#### [Extracted entries]

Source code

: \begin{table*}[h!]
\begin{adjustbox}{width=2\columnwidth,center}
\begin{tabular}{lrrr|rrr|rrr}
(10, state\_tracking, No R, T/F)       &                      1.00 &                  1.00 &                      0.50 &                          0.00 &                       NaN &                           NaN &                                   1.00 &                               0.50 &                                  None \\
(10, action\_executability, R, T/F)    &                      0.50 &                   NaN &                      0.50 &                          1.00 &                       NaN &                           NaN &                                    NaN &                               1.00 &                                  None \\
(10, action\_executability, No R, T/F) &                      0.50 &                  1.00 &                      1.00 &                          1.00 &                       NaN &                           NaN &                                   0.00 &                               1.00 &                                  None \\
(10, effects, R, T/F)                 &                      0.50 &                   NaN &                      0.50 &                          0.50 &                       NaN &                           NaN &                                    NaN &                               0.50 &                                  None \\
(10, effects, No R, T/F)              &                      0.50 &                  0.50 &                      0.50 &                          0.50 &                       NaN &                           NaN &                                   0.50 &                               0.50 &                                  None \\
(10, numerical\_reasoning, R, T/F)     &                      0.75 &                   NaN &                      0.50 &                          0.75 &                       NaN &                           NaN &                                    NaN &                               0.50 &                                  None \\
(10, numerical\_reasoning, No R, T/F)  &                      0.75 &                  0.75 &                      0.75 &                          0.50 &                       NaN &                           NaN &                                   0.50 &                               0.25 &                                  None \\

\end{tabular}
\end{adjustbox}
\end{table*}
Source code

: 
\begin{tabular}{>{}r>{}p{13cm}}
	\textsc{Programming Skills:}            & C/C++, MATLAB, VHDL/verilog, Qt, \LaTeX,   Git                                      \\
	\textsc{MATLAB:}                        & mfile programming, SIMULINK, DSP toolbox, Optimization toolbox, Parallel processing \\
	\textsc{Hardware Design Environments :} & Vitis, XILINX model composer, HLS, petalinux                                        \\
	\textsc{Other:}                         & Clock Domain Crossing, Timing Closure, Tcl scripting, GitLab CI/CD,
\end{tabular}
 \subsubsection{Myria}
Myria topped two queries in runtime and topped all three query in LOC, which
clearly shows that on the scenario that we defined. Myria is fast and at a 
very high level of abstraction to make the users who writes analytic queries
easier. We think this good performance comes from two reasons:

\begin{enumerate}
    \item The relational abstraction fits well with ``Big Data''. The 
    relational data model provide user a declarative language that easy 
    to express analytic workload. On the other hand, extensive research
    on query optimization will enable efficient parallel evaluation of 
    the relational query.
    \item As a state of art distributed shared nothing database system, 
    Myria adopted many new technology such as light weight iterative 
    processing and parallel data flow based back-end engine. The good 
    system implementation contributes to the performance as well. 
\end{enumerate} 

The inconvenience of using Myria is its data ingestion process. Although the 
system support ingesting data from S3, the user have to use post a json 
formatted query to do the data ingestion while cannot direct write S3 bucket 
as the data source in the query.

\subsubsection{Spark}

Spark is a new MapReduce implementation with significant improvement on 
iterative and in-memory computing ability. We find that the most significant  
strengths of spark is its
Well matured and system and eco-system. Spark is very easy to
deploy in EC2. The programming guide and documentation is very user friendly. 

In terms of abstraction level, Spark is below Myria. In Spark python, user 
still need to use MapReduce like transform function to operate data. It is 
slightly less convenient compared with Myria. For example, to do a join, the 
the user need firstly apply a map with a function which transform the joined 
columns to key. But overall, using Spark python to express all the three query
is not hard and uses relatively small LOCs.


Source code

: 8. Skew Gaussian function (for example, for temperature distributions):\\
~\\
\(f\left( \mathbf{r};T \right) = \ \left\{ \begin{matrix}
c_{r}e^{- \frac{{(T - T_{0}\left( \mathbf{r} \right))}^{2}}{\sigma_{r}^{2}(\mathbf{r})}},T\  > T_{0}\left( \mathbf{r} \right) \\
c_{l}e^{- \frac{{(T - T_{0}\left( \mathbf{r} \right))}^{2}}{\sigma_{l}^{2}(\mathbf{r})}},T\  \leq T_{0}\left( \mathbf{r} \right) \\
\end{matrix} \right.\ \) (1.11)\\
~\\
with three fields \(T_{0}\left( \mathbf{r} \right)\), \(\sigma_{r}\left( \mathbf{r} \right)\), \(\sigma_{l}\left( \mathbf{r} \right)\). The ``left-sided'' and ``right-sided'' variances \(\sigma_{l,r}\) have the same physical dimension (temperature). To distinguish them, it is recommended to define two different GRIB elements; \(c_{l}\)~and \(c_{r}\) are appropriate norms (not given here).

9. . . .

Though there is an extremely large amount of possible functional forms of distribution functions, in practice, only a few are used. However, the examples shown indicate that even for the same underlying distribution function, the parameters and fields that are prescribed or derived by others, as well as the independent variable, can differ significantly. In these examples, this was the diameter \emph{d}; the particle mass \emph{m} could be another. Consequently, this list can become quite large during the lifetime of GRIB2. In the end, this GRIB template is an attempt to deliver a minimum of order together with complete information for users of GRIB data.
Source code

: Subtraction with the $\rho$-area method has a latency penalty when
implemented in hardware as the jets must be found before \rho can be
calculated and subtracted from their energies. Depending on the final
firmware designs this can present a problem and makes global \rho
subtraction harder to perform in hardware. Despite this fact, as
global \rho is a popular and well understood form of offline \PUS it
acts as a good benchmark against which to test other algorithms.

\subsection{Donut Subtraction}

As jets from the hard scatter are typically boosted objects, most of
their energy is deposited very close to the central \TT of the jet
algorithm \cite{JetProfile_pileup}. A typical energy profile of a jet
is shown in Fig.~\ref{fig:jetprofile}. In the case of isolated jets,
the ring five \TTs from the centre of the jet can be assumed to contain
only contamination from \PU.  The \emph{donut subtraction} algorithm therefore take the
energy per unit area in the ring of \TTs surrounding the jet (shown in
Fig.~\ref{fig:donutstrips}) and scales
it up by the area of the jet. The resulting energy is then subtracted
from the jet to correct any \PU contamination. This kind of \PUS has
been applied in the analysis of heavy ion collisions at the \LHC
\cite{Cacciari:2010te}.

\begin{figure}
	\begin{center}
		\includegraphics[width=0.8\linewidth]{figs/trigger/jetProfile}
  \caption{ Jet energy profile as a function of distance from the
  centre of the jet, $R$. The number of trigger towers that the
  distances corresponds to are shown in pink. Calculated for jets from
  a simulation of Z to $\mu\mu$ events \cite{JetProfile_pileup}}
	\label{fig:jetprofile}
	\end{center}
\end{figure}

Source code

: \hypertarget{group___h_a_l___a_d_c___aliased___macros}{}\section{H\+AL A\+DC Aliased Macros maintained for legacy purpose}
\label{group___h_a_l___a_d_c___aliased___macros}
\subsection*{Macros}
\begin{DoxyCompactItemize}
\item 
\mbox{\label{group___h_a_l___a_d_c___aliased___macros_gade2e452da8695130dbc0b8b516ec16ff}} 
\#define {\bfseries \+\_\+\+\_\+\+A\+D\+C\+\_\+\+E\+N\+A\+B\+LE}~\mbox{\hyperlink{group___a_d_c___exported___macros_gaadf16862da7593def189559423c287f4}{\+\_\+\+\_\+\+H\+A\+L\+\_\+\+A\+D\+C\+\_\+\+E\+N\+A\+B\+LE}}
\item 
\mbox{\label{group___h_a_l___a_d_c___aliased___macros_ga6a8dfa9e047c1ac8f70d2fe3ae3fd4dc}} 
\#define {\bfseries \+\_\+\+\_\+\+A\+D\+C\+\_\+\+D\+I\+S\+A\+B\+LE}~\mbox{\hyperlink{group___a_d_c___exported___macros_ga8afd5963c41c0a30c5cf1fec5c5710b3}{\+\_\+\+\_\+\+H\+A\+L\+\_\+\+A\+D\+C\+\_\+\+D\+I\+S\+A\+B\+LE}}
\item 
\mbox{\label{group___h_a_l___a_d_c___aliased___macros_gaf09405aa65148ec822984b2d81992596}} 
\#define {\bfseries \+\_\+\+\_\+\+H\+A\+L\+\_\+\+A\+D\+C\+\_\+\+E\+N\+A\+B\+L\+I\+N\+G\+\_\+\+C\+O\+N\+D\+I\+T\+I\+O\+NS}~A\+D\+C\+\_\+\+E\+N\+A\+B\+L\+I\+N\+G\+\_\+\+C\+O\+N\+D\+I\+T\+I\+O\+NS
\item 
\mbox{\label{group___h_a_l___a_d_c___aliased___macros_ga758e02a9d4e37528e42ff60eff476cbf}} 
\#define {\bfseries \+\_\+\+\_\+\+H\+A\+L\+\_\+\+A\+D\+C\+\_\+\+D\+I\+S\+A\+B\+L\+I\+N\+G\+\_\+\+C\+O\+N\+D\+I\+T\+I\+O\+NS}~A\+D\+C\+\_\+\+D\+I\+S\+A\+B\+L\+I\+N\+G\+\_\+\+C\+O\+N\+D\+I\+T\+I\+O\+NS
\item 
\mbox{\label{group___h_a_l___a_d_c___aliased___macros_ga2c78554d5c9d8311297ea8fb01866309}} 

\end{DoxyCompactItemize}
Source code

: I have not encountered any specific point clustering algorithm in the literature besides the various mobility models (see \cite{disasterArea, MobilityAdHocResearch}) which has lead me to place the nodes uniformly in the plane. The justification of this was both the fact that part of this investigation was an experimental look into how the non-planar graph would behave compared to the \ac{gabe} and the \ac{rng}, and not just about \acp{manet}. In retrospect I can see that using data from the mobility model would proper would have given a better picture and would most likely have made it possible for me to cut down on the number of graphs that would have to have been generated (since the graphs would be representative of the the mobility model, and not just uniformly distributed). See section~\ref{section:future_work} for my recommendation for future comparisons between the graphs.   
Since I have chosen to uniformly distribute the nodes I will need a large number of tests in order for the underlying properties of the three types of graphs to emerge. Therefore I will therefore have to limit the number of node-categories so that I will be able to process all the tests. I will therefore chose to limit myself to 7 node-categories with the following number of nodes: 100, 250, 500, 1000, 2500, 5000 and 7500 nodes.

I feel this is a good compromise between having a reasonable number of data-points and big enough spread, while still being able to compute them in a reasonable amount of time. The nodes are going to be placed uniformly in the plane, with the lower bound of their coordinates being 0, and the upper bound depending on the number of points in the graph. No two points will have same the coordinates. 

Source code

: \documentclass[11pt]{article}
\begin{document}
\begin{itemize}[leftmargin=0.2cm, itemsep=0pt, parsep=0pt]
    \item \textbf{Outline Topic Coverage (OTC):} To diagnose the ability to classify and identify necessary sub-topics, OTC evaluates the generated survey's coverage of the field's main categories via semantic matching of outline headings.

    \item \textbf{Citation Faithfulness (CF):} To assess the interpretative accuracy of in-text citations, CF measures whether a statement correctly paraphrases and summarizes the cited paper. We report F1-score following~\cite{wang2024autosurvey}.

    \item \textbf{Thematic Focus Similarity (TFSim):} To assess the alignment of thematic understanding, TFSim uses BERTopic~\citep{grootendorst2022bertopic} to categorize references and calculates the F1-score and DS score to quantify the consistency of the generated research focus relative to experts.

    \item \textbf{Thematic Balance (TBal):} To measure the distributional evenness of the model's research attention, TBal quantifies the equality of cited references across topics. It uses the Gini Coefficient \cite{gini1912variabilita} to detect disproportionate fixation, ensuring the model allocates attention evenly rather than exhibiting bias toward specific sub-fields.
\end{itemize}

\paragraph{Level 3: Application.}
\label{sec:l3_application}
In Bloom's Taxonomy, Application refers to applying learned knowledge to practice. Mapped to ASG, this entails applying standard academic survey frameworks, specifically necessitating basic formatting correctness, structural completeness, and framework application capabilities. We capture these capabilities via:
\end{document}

#### [What to produce]
Transcribe, word for word, the data above from its first line through the line with "(10, action\_executability, R, T/F)", and include nothing else.

#### [Result]
Source code

: \begin{table*}[h!]
\begin{adjustbox}{width=2\columnwidth,center}
\begin{tabular}{lrrr|rrr|rrr}
(10, state\_tracking, No R, T/F)       &                      1.00 &                  1.00 &                      0.50 &                          0.00 &                       NaN &                           NaN &                                   1.00 &                               0.50 &                                  None \\
(10, action\_executability, R, T/F)    &                      0.50 &                   NaN &                      0.50 &                          1.00 &                       NaN &                           NaN &                                    NaN &                               1.00 &                                  None \\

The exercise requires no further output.